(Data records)
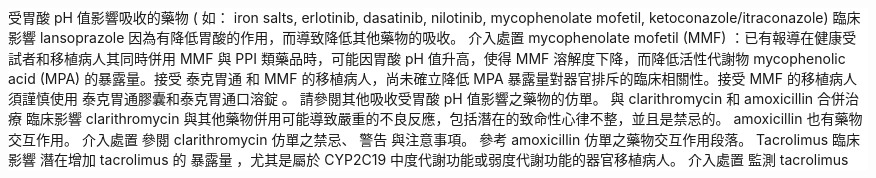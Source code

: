 受胃酸
pH
值影響吸收的藥物
(
如：
iron salts, erlotinib, dasatinib, nilotinib, mycophenolate mofetil, ketoconazole/itraconazole)
臨床影響
lansoprazole
因為有降低胃酸的作用，而導致降低其他藥物的吸收。
介入處置
mycophenolate mofetil (MMF)
：已有報導在健康受試者和移植病人其同時併用
MMF
與
PPI
類藥品時，可能因胃酸
pH
值升高，使得
MMF
溶解度下降，而降低活性代謝物
mycophenolic acid (MPA)
的暴露量。接受
泰克胃通
和
MMF
的移植病人，尚未確立降低
MPA
暴露量對器官排斥的臨床相關性。接受
MMF
的移植病人須謹慎使用
泰克胃通膠囊和泰克胃通口溶錠
。
請參閱其他吸收受胃酸
pH
值影響之藥物的仿單。
與
clarithromycin 和 amoxicillin
合併治療
臨床影響
clarithromycin
與其他藥物併用可能導致嚴重的不良反應，包括潛在的致命性心律不整，並且是禁忌的。
amoxicillin
也有藥物交互作用。
介入處置
參閱
clarithromycin
仿單之禁忌、
警告
與注意事項。
參考
amoxicillin
仿單之藥物交互作用段落。
Tacrolimus
臨床影響
潛在增加
tacrolimus
的
暴露量
，尤其是屬於
CYP2C19
中度代謝功能或弱度代謝功能的器官移植病人。
介入處置
監測
tacrolimus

- **Problem requirements**
Every line with "mofetil" in it should be copied from the entries.

- **Task solution**
iron salts, erlotinib, dasatinib, nilotinib, mycophenolate mofetil, ketoconazole/itraconazole)
mycophenolate mofetil (MMF)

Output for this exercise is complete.